Masao Adachi lui-même rejoindra le mouvement en 1974. Il fut arrêté et emprisonné en 1997 au Liban et extradé au japon en 2001. Il fut libéré après deux années en prison et publiera ensuite « Cinema/Revolution [Eiga/Kakumei] », son auto-biographie.

Félicia avant tout – de Raaf/Radulescu

Posted in chronique, cinema with tags , , , , , on janvier 13, 2010 by noreille

Félicia habite Amsterdam, elle est roumaine, elle est en visite chez ses parents, à Bucarest. Aujourd’hui, c’est le jour du départ. Elle doit prendre un avion qui la ramènera chez elle, auprès de son fils, que garde cette semaine-là son ex-mari. Sa soeur va venir les prendre, sa mère et elle, pour se rendre à l’aéroport. Elle est un peu en retard. Rien ne va se passer comme il le fallait.

Si ce film dure deux bonnes heures, c’est qu’il joue résolument sur des enchaînements de tempos différents, correspondant à des états d’esprit différents. Pour bien rendre le conflit entre ces états d’esprit, il fallait mettre à contribution la patience du spectateur. Le film fonctionne ainsi comme une alternance de crises entrecoupées de longues séquences où l’on croit voir l’action s’enliser, ralentir jusqu’à l’inertie. Mais cette inertie apparente, et la lenteur de ces scènes se révèle rapidement être entièrement délibérée. Dès le début du film un malaise s’installe et une sensation de vide prend place, il semble ne rien se passer et ne rien se dire. Un appel téléphonique qui n’en finit pas, un petit déjeuner où chaque mot prononcé produit un mini-drame. Des passages domestiques, terre-à-terre, qui rappellent les tropismes de Nathalie Sarraute, ces dialogues creux, inutiles, redondants, qui masquent l’absence de communication réelle, ou pire, son refoulement. Et c’est bien sûr le cœur de cette histoire ; le psychodrame qui se joue est une fable sur la difficulté de communiquer, voire son impossibilité. Chaque détail de l’histoire est un frein à cette communication, non pas à la parole, abondante, débordante jusqu’à l’écœurement, mais à l’expression de quelque chose qui ait un sens plus profond, qui vienne du fond du cœur. La base des échanges elle-même est problématique, elle est dès le départ filtrée, biaisée : par le va-et-vient entre les deux langues – néerlandais et roumain – de Félicia, par la technologie – la moitié du film se passe au téléphone – et par le gouffre qui s’est installé irrémédiablement entre Félicia et ses parents, un conflit générationnel aggravé par la distance Bucarest/Amsterdam.

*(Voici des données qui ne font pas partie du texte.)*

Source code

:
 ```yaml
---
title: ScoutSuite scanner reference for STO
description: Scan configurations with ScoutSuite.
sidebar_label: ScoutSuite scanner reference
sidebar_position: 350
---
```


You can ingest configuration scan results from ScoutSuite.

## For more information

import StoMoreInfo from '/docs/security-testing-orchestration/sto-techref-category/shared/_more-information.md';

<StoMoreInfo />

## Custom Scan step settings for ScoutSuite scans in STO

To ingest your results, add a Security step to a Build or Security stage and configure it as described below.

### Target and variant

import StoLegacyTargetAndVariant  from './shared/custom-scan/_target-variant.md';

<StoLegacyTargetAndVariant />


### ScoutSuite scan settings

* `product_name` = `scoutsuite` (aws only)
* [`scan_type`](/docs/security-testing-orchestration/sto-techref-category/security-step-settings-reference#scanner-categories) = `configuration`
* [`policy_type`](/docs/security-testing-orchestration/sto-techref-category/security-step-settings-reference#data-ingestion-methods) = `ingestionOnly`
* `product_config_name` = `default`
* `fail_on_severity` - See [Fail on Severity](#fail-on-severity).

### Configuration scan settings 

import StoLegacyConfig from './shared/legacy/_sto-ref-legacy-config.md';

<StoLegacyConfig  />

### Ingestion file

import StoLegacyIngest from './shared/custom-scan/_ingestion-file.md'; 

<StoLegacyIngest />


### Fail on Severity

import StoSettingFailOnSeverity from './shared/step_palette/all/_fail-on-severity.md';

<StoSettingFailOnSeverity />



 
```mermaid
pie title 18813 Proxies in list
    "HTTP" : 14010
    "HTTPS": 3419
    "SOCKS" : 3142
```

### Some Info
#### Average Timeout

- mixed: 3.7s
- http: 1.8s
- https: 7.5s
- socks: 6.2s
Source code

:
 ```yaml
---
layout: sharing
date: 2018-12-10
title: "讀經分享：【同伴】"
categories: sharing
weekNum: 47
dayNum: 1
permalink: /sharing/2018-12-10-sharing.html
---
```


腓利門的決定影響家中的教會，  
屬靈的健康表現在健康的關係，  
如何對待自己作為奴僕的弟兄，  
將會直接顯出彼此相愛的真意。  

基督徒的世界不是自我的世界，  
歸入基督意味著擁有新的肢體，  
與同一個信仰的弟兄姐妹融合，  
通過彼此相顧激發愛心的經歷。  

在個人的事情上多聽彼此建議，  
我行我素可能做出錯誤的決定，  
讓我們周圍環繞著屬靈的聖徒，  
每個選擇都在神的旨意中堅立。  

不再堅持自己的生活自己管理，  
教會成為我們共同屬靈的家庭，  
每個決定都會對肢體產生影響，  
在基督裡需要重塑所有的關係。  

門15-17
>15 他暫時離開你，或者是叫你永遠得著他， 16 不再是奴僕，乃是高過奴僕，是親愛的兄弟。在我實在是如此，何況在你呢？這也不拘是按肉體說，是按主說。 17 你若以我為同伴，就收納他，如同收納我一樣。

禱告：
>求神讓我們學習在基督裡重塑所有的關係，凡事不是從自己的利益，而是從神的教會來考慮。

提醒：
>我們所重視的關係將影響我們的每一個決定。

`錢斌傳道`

Toutes les tentatives de dialogue sont ensuite parasitées, empêchée par des éléments extérieurs : la mère de Félicia tente régulièrement d’intervenir dans les conversations téléphoniques de sa fille, des rencontres imprévues interrompent leur discussion, le portable perd son signal, le père, mis à l’écart, tente maladroitement, à contretemps, de garder une place, une utilité, dans le déroulement des évènements. Tout, dans les moindres détails du film, est là pour illustrer l’entrave au dialogue, jusqu’aux employées derrière les comptoirs de l’aéroport, dont l’attention est systématiquement détournée, à l’approche de Félicia, par un collègue, un son, une distraction. Et lorsque la nécessité de communiquer devient suffisamment urgente que pour passer outre des blocages qui s’y opposaient, il est trop tard et le dialogue tourne à l’affrontement, devient règlement de compte, chacun campant sur ses positions et déversant sur l’autre un flot de reproche. D’un côté le chantage affectif : « T’inquiète pas, on va te laisser tranquille bientôt, ton père et moi. On va bientôt disparaître, si on t’agace » ou encore « tu nous traites comme des domestiques » et « Je suis ta mère et je te donnerai des leçons jusqu’à ma mort. ». De l’autre les accusations terribles, attaques en règle de la bonne conscience de la mère, dont la compassion ne serait que vengeance déguisée, et le sacrifice une forme d’égoïsme. Mais là encore il est trop tard, et rien de ce qui sortira de ce déferlement ne pourra réparer la distance qui s’est installée entre cette fille indépendante, partie vivre à l’étranger, et ses parents. Il n’y aura aucun soulagement, ni aucun espoir de changement.